Plus leur part dans la population active sera forte, et plus l’économie en profitera.

On le perçoit, l’enjeu majeur est d’adapter les conditions de travail aux séniors. En effet, il apparait essentiel de permettre à ces séniors qui le souhaitent d’accéder à l’emploi. Ceci passe par diverses mesures mises en place par l’Etat, telles que le contrat de génération, mais pas uniquement. Pour conserver leur productivité face au manque de main d’œuvre, les entreprises devront s’adapter.
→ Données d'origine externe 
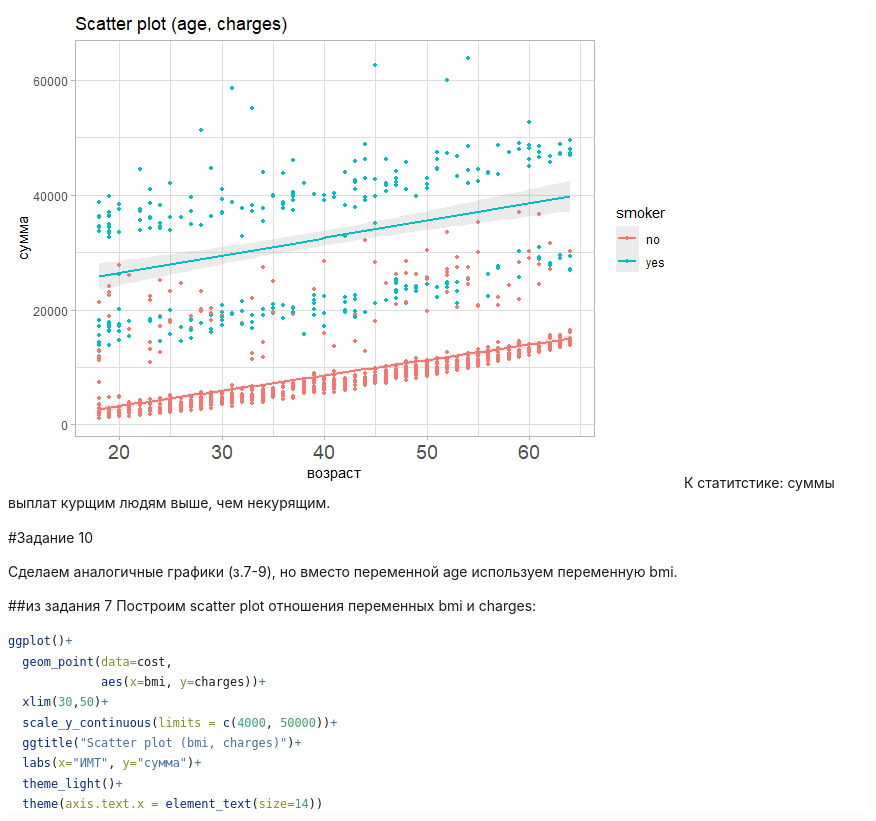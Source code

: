 ![](hometask1_files/figure-html/unnamed-chunk-16-1.png)
К статитстике: суммы выплат курщим людям выше, чем некурящим.

#Задание 10

Сделаем аналогичные графики (з.7-9), но вместо переменной age используем переменную bmi. 

##из задания 7
Построим scatter plot отношения переменных bmi и charges:

```r
ggplot()+
  geom_point(data=cost,
             aes(x=bmi, y=charges))+
  xlim(30,50)+
  scale_y_continuous(limits = c(4000, 50000))+
  ggtitle("Scatter plot (bmi, charges)")+
  labs(x="ИМТ", y="сумма")+
  theme_light()+
  theme(axis.text.x = element_text(size=14)) 
```
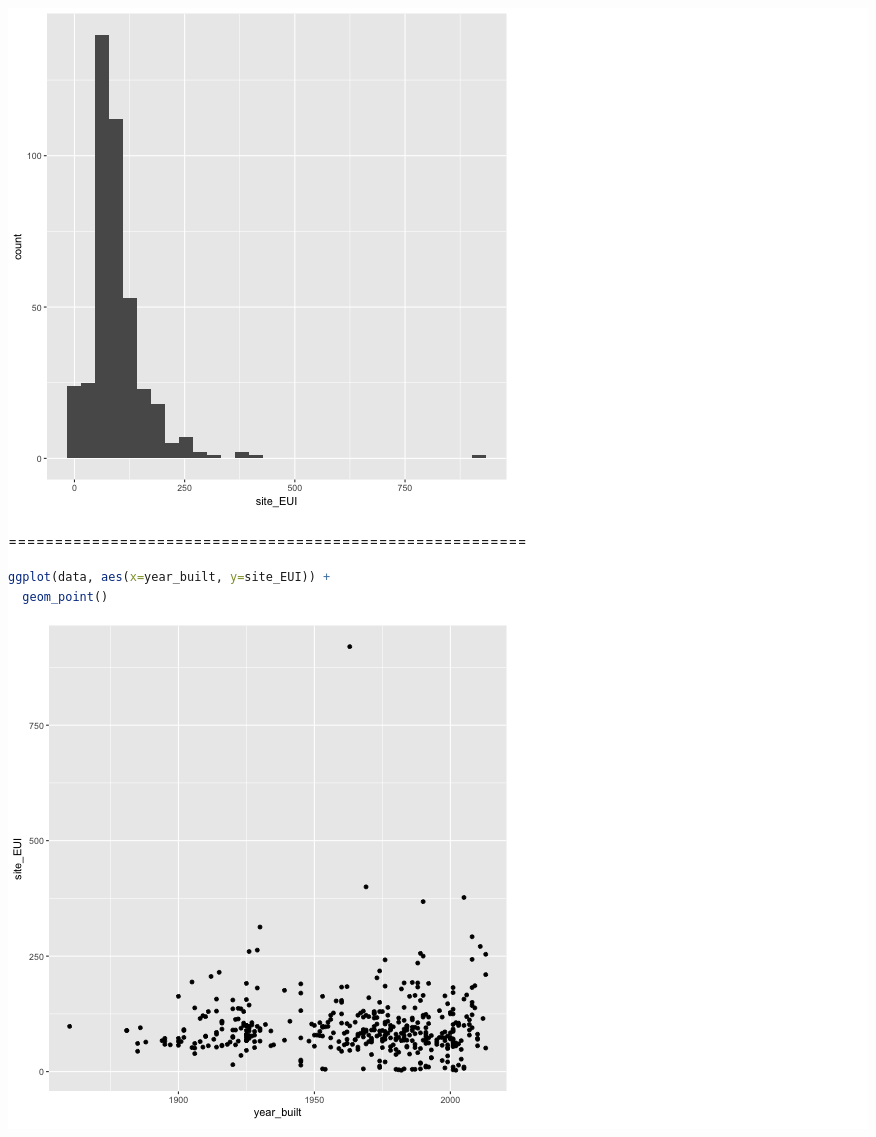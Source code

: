 ![plot of chunk unnamed-chunk-17](r-data-viz-basics-presentation-figure/unnamed-chunk-17-1.png)

========================================================


```r
ggplot(data, aes(x=year_built, y=site_EUI)) +
  geom_point()
```

![plot of chunk unnamed-chunk-18](r-data-viz-basics-presentation-figure/unnamed-chunk-18-1.png)
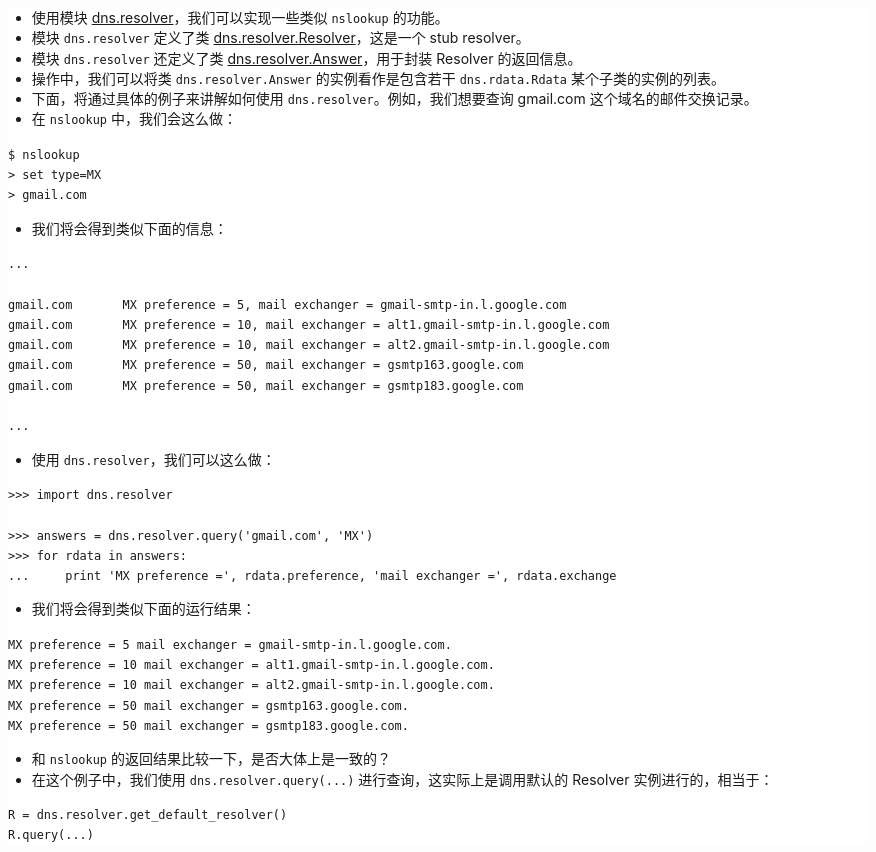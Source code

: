   * 使用模块 [dns.resolver](http://www.dnspython.org/docs/1.5.0/html/public/dns.resolver-module.html)，我们可以实现一些类似 `nslookup` 的功能。
  * 模块 `dns.resolver` 定义了类 [dns.resolver.Resolver](http://www.dnspython.org/docs/1.5.0/html/public/dns.resolver.Resolver-class.html)，这是一个 stub resolver。
  * 模块 `dns.resolver` 还定义了类 [dns.resolver.Answer](http://www.dnspython.org/docs/1.5.0/html/public/dns.resolver.Answer-class.html)，用于封装 Resolver 的返回信息。
  * 操作中，我们可以将类 `dns.resolver.Answer` 的实例看作是包含若干 `dns.rdata.Rdata` 某个子类的实例的列表。
  * 下面，将通过具体的例子来讲解如何使用 `dns.resolver`。例如，我们想要查询 gmail.com 这个域名的邮件交换记录。
  * 在 `nslookup` 中，我们会这么做：

```
$ nslookup
> set type=MX
> gmail.com
```

  * 我们将会得到类似下面的信息：

```
...

gmail.com       MX preference = 5, mail exchanger = gmail-smtp-in.l.google.com
gmail.com       MX preference = 10, mail exchanger = alt1.gmail-smtp-in.l.google.com
gmail.com       MX preference = 10, mail exchanger = alt2.gmail-smtp-in.l.google.com
gmail.com       MX preference = 50, mail exchanger = gsmtp163.google.com
gmail.com       MX preference = 50, mail exchanger = gsmtp183.google.com

...
```

  * 使用 `dns.resolver`，我们可以这么做：

```
>>> import dns.resolver

>>> answers = dns.resolver.query('gmail.com', 'MX')
>>> for rdata in answers:
...     print 'MX preference =', rdata.preference, 'mail exchanger =', rdata.exchange
```

  * 我们将会得到类似下面的运行结果：

```
MX preference = 5 mail exchanger = gmail-smtp-in.l.google.com.
MX preference = 10 mail exchanger = alt1.gmail-smtp-in.l.google.com.
MX preference = 10 mail exchanger = alt2.gmail-smtp-in.l.google.com.
MX preference = 50 mail exchanger = gsmtp163.google.com.
MX preference = 50 mail exchanger = gsmtp183.google.com.
```

  * 和 `nslookup` 的返回结果比较一下，是否大体上是一致的？
  * 在这个例子中，我们使用 `dns.resolver.query(...)` 进行查询，这实际上是调用默认的 Resolver 实例进行的，相当于：

```
R = dns.resolver.get_default_resolver()
R.query(...)
```
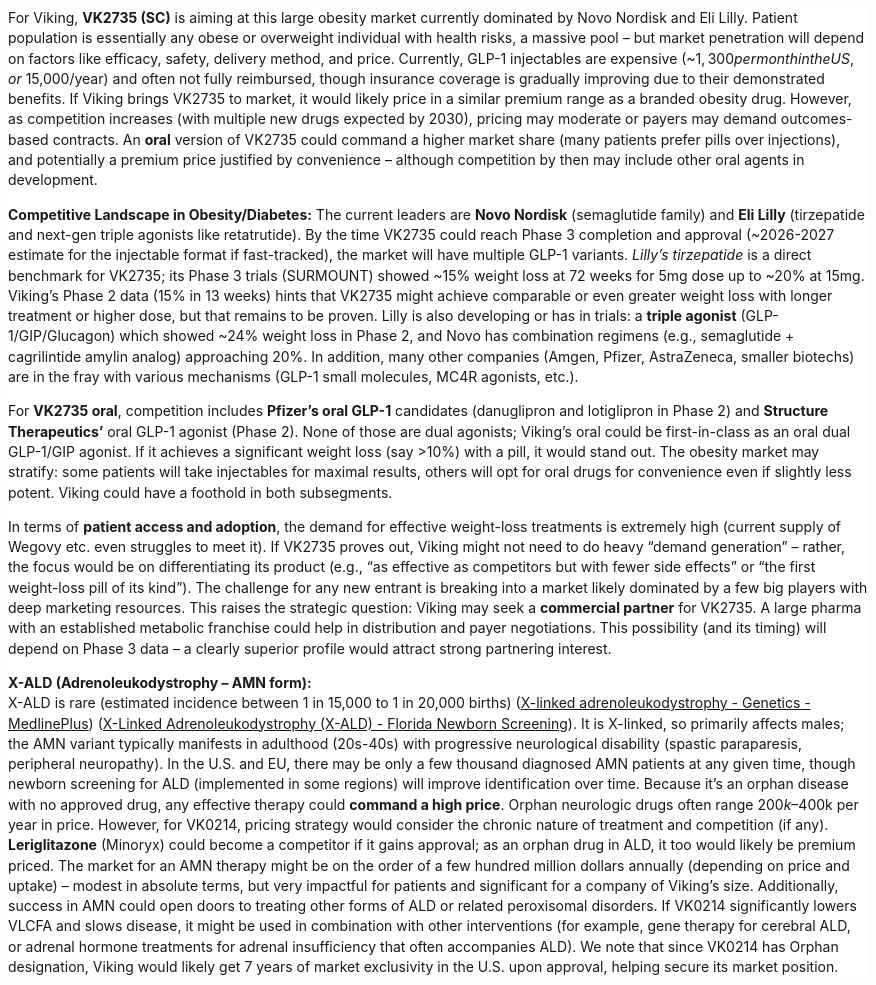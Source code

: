 For Viking, **VK2735 (SC)** is aiming at this large obesity market currently dominated by Novo Nordisk and Eli Lilly. Patient population is essentially any obese or overweight individual with health risks, a massive pool – but market penetration will depend on factors like efficacy, safety, delivery method, and price. Currently, GLP-1 injectables are expensive (~$1,300 per month in the US, or ~$15,000/year) and often not fully reimbursed, though insurance coverage is gradually improving due to their demonstrated benefits. If Viking brings VK2735 to market, it would likely price in a similar premium range as a branded obesity drug. However, as competition increases (with multiple new drugs expected by 2030), pricing may moderate or payers may demand outcomes-based contracts. An **oral** version of VK2735 could command a higher market share (many patients prefer pills over injections), and potentially a premium price justified by convenience – although competition by then may include other oral agents in development. 

**Competitive Landscape in Obesity/Diabetes:** The current leaders are **Novo Nordisk** (semaglutide family) and **Eli Lilly** (tirzepatide and next-gen triple agonists like retatrutide). By the time VK2735 could reach Phase 3 completion and approval (~2026-2027 estimate for the injectable format if fast-tracked), the market will have multiple GLP-1 variants. *Lilly’s tirzepatide* is a direct benchmark for VK2735; its Phase 3 trials (SURMOUNT) showed ~15% weight loss at 72 weeks for 5mg dose up to ~20% at 15mg. Viking’s Phase 2 data (15% in 13 weeks) hints that VK2735 might achieve comparable or even greater weight loss with longer treatment or higher dose, but that remains to be proven. Lilly is also developing or has in trials: a **triple agonist** (GLP-1/GIP/Glucagon) which showed ~24% weight loss in Phase 2, and Novo has combination regimens (e.g., semaglutide + cagrilintide amylin analog) approaching 20%. In addition, many other companies (Amgen, Pfizer, AstraZeneca, smaller biotechs) are in the fray with various mechanisms (GLP-1 small molecules, MC4R agonists, etc.). 

For **VK2735 oral**, competition includes **Pfizer’s oral GLP-1** candidates (danuglipron and lotiglipron in Phase 2) and **Structure Therapeutics’** oral GLP-1 agonist (Phase 2). None of those are dual agonists; Viking’s oral could be first-in-class as an oral dual GLP-1/GIP agonist. If it achieves a significant weight loss (say >10%) with a pill, it would stand out. The obesity market may stratify: some patients will take injectables for maximal results, others will opt for oral drugs for convenience even if slightly less potent. Viking could have a foothold in both subsegments.

In terms of **patient access and adoption**, the demand for effective weight-loss treatments is extremely high (current supply of Wegovy etc. even struggles to meet it). If VK2735 proves out, Viking might not need to do heavy “demand generation” – rather, the focus would be on differentiating its product (e.g., “as effective as competitors but with fewer side effects” or “the first weight-loss pill of its kind”). The challenge for any new entrant is breaking into a market likely dominated by a few big players with deep marketing resources. This raises the strategic question: Viking may seek a **commercial partner** for VK2735. A large pharma with an established metabolic franchise could help in distribution and payer negotiations. This possibility (and its timing) will depend on Phase 3 data – a clearly superior profile would attract strong partnering interest.

**X-ALD (Adrenoleukodystrophy – AMN form):**  
X-ALD is rare (estimated incidence between 1 in 15,000 to 1 in 20,000 births) ([X-linked adrenoleukodystrophy - Genetics - MedlinePlus](https://medlineplus.gov/genetics/condition/x-linked-adrenoleukodystrophy/#:~:text=X,similar%20frequency%20in%20all)) ([X-Linked Adrenoleukodystrophy (X-ALD) - Florida Newborn Screening](https://floridanewbornscreening.com/condition/x-linked-adrenoleukodystrophy-x-ald/#:~:text=Screening%20floridanewbornscreening,Parents%3A%20National%20Institutes%20of)). It is X-linked, so primarily affects males; the AMN variant typically manifests in adulthood (20s-40s) with progressive neurological disability (spastic paraparesis, peripheral neuropathy). In the U.S. and EU, there may be only a few thousand diagnosed AMN patients at any given time, though newborn screening for ALD (implemented in some regions) will improve identification over time. Because it’s an orphan disease with no approved drug, any effective therapy could **command a high price**. Orphan neurologic drugs often range $200k–$400k per year in price. However, for VK0214, pricing strategy would consider the chronic nature of treatment and competition (if any). **Leriglitazone** (Minoryx) could become a competitor if it gains approval; as an orphan drug in ALD, it too would likely be premium priced. The market for an AMN therapy might be on the order of a few hundred million dollars annually (depending on price and uptake) – modest in absolute terms, but very impactful for patients and significant for a company of Viking’s size. Additionally, success in AMN could open doors to treating other forms of ALD or related peroxisomal disorders. If VK0214 significantly lowers VLCFA and slows disease, it might be used in combination with other interventions (for example, gene therapy for cerebral ALD, or adrenal hormone treatments for adrenal insufficiency that often accompanies ALD). We note that since VK0214 has Orphan designation, Viking would likely get 7 years of market exclusivity in the U.S. upon approval, helping secure its market position.
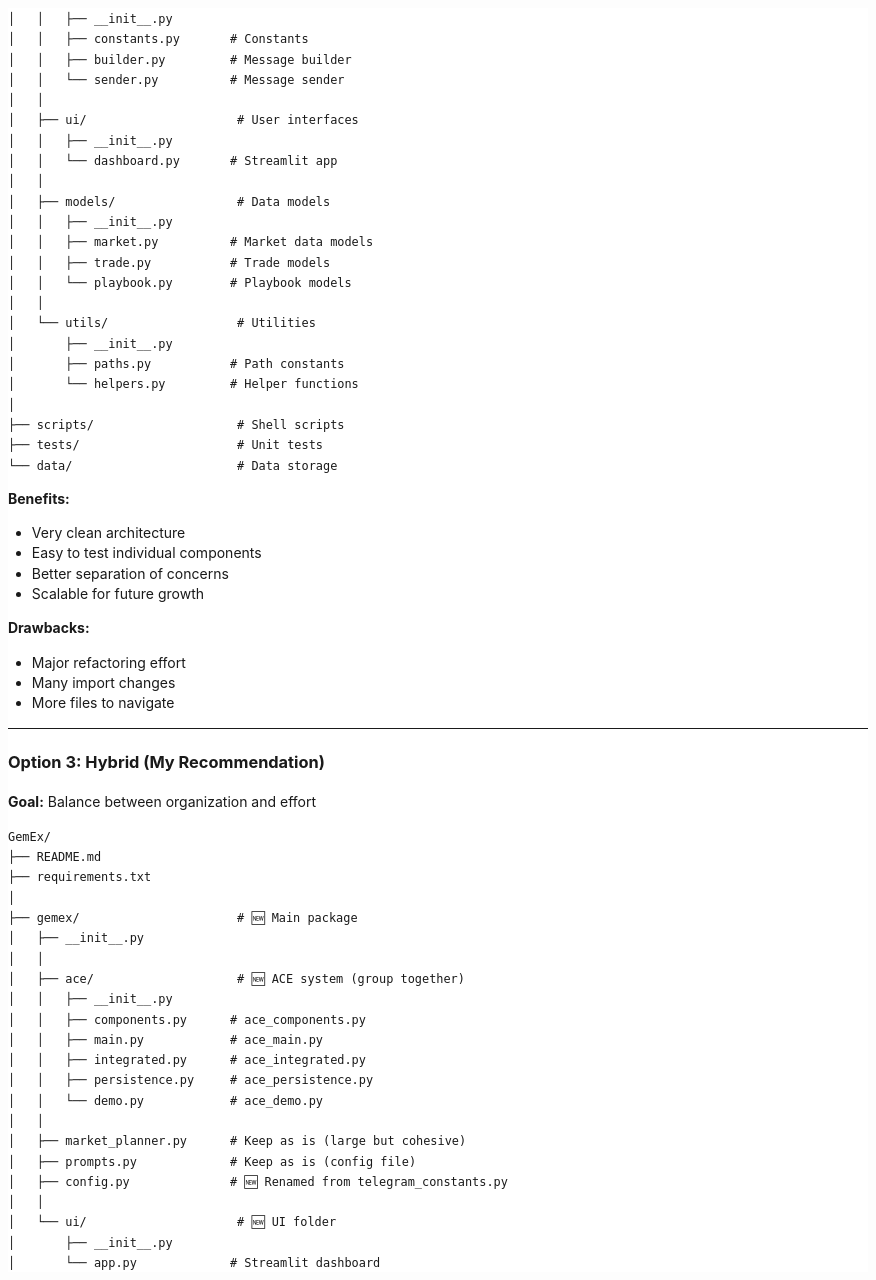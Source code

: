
 ```
│   │   ├── __init__.py
│   │   ├── constants.py       # Constants
│   │   ├── builder.py         # Message builder
│   │   └── sender.py          # Message sender
│   │
│   ├── ui/                     # User interfaces
│   │   ├── __init__.py
│   │   └── dashboard.py       # Streamlit app
│   │
│   ├── models/                 # Data models
│   │   ├── __init__.py
│   │   ├── market.py          # Market data models
│   │   ├── trade.py           # Trade models
│   │   └── playbook.py        # Playbook models
│   │
│   └── utils/                  # Utilities
│       ├── __init__.py
│       ├── paths.py           # Path constants
│       └── helpers.py         # Helper functions
│
├── scripts/                    # Shell scripts
├── tests/                      # Unit tests
└── data/                       # Data storage
```

**Benefits:**
- Very clean architecture
- Easy to test individual components
- Better separation of concerns
- Scalable for future growth

**Drawbacks:**
- Major refactoring effort
- Many import changes
- More files to navigate

---

### Option 3: Hybrid (My Recommendation)
**Goal:** Balance between organization and effort

```
GemEx/
├── README.md
├── requirements.txt
│
├── gemex/                      # 🆕 Main package
│   ├── __init__.py
│   │
│   ├── ace/                    # 🆕 ACE system (group together)
│   │   ├── __init__.py
│   │   ├── components.py      # ace_components.py
│   │   ├── main.py            # ace_main.py
│   │   ├── integrated.py      # ace_integrated.py
│   │   ├── persistence.py     # ace_persistence.py
│   │   └── demo.py            # ace_demo.py
│   │
│   ├── market_planner.py      # Keep as is (large but cohesive)
│   ├── prompts.py             # Keep as is (config file)
│   ├── config.py              # 🆕 Renamed from telegram_constants.py
│   │
│   └── ui/                     # 🆕 UI folder
│       ├── __init__.py
│       └── app.py             # Streamlit dashboard
```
Les postes de travail eux-mêmes devront être pensés pour la condition physique des séniors. Il s’agira par exemple d’équiper les industries de robots collaboratifs pour porter les charges lourdes, d’adapter le mobilier ou encore les plans de circulation.

Une vraie « cohabitation » entre générations est nécessaire.

Les seniors : un secteur économique à part entière, la silver-économie

Il ne faut pas envisager l’accroissement de la part des séniors dans la population comme un frein, mais considérer l’accompagnement des retraités en tant que facteur économique. Il existe toute une catégorie de services aux personnes âgées amenés à se développer et générer des emplois.
A cet effet, le gouvernement étudie depuis septembre 2014 le « projet de loi relatif à l’adaptation de la société au vieillissement ».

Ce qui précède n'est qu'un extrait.